Don’t use “okay” when giving an instruction
There are two problems with a parent using the word “okay”. First, it is often used at the end of an instruction, which turns the instruction into a request.
Instruction: Evan, clean up your room.
Request: Evan, clean up your room, okay?
Instruction: Sophia, mommy needs you to wash your hands before dinner.
Request: Sophia, wash your hands for mommy, okay?
If you really want your child to respect your authority and obey your instructions, you must not phrase them in the form of a question. When a child hears your inflection go up or hears that “okay” at the end of an instruction, he truly thinks you are asking him whether he agrees or not. He thinks he has the option to say no. Don’t give him that option.
You will also want to be cautious when saying “please” when you give an instruction.
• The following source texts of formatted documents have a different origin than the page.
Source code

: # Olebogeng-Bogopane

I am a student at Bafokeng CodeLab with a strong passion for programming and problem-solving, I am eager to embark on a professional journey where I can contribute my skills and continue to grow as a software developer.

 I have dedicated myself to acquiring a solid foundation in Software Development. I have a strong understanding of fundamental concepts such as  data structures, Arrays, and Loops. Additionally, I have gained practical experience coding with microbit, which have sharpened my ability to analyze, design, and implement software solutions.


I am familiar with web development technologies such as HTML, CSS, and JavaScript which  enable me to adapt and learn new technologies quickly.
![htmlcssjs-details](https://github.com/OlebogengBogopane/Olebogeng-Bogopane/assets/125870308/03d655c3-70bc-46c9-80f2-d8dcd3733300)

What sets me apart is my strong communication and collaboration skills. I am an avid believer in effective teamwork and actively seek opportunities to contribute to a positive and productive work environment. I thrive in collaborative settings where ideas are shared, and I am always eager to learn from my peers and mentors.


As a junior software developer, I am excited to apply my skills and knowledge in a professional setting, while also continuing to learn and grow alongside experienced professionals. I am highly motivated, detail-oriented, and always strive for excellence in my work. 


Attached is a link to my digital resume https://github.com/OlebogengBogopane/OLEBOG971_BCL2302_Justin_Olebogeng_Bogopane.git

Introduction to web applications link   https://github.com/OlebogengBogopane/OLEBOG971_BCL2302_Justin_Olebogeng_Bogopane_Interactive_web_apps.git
It is certainly polite and you want to model polite speech for your child, but you need to be sure you use an authoritative tone when you use the word.
Good: Evan, please put your toys away.
Bad: Evan, put your toys away, please?
Good: Sophia, please share your ice cream with your brother.
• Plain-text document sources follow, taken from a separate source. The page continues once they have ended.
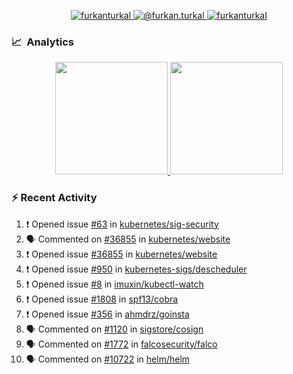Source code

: <p align="center">
  <a href="https://linkedin.com/in/furkanturkal" target="blank">
    <img src="https://img.shields.io/badge/linkedin-%230077B5.svg?&style=for-the-badge&logo=linkedin&logoColor=white" alt="furkanturkal" />
  </a>
  <a href="https://medium.com/@furkan.turkal" target="blank">
    <img src="https://img.shields.io/badge/medium-%2312100E.svg?&style=for-the-badge&logo=medium&logoColor=white" alt="@furkan.turkal" />
  </a>
  <a href="https://twitter.com/furkanturkaI" target="blank">
    <img src="https://img.shields.io/badge/Twitter-1DA1F2?style=for-the-badge&logo=twitter&logoColor=white" alt="furkanturkaI" />
  </a>
</p>

### 📈 &nbsp;Analytics

<p align="center">
  <a href="https://coderstats.net/github/#Dentrax">
    <img height="180em" src="https://github-readme-stats-eight-theta.vercel.app/api?username=Dentrax&show_icons=true&theme=algolia&include_all_commits=true&count_private=true&line_height=26"/>
    <img height="180em" src="https://github-readme-stats-eight-theta.vercel.app/api/top-langs/?username=Dentrax&layout=compact&langs_count=8&theme=algolia&line_height=26"/>
  </a>
</p>

### :zap: Recent Activity

<!--START_SECTION:activity-->
1. ❗️ Opened issue [#63](https://github.com/kubernetes/sig-security/issues/63) in [kubernetes/sig-security](https://github.com/kubernetes/sig-security)
2. 🗣 Commented on [#36855](https://github.com/kubernetes/website/issues/36855) in [kubernetes/website](https://github.com/kubernetes/website)
3. ❗️ Opened issue [#36855](https://github.com/kubernetes/website/issues/36855) in [kubernetes/website](https://github.com/kubernetes/website)
4. ❗️ Opened issue [#950](https://github.com/kubernetes-sigs/descheduler/issues/950) in [kubernetes-sigs/descheduler](https://github.com/kubernetes-sigs/descheduler)
5. ❗️ Opened issue [#8](https://github.com/imuxin/kubectl-watch/issues/8) in [imuxin/kubectl-watch](https://github.com/imuxin/kubectl-watch)
6. ❗️ Opened issue [#1808](https://github.com/spf13/cobra/issues/1808) in [spf13/cobra](https://github.com/spf13/cobra)
7. ❗️ Opened issue [#356](https://github.com/ahmdrz/goinsta/issues/356) in [ahmdrz/goinsta](https://github.com/ahmdrz/goinsta)
8. 🗣 Commented on [#1120](https://github.com/sigstore/cosign/issues/1120) in [sigstore/cosign](https://github.com/sigstore/cosign)
9. 🗣 Commented on [#1772](https://github.com/falcosecurity/falco/issues/1772) in [falcosecurity/falco](https://github.com/falcosecurity/falco)
10. 🗣 Commented on [#10722](https://github.com/helm/helm/issues/10722) in [helm/helm](https://github.com/helm/helm)
<!--END_SECTION:activity-->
Bad: Sophia, share your ice cream with your brother, please?
If you’re not sure whether you sound authoritative when using “please,” don’t use it when giving an instruction. Model polite speech for him at other times of the day. Save it for later when you ask a simple request like pass the salt. Or if you do honestly have a request (not an instruction) for your child, say “please” then.
Don’t use “okay” when answering your child
Here is another time when you will not want to use the word “okay.” Whether your child asks you for a glass of milk or wants to watch TV, you are far better off saying “yes” or “yes, you may” than “okay.” In these cases, the word “okay” can have an ambiguous tone. Your “okay” could sound like, “alright, I don’t really want to agree, but you’ve convinced me.” You never want your child to believe he has the power to convince you to do something you don’t want to do.
You also want to avoid using “okay” in this instance because you want to model polite speech for your child. You want your child to respond to you with a “yes, mommy” or “yes, daddy” so give him the same courtesy. Here’s how it works in my house:
William: “Mommy?”
Me: “Yes, William?”
William: “Can I watch TV now?”
Me: “Yes, you may. Go find the remote and I will turn it on for you.”
It does not sound like this:
William: “Mommy?”
Me: “Huh?”
William: “Can I watch TV now?”
Me: “Okay.”
Do you see how the first example is more polite? It is also more authoritative and respectful.
Don’t allow your child to use “okay”
As I’ve discussed in previous posts, you will want your child to respond to you with a “yes, mommy.” He will do so in two instances: 1) when you first call his name, and 2) after you give an instruction to show he will comply. You should not allow an “okay” in either case.
You should also discourage the use of “okay” when you are having a general conversation. If you ask him how school went or how he feels about a particular situation, he shouldn’t reply with “okay.” You should require him to think it over and reply with a complete answer. When we answer someone with an “okay” we are telling them we don’t value the question and don’t want to put any effort or thought into our answer. Now, if your child says he doesn’t feel like talking about a particular subject right then and tells you why, you may allow that. But don’t allow him to brush you off by answering your questions with an “okay.”
It might take constant effort on your part to remove the word “okay” from your vocabulary, but it will be well worth the effort. After a week or two, it will become second nature.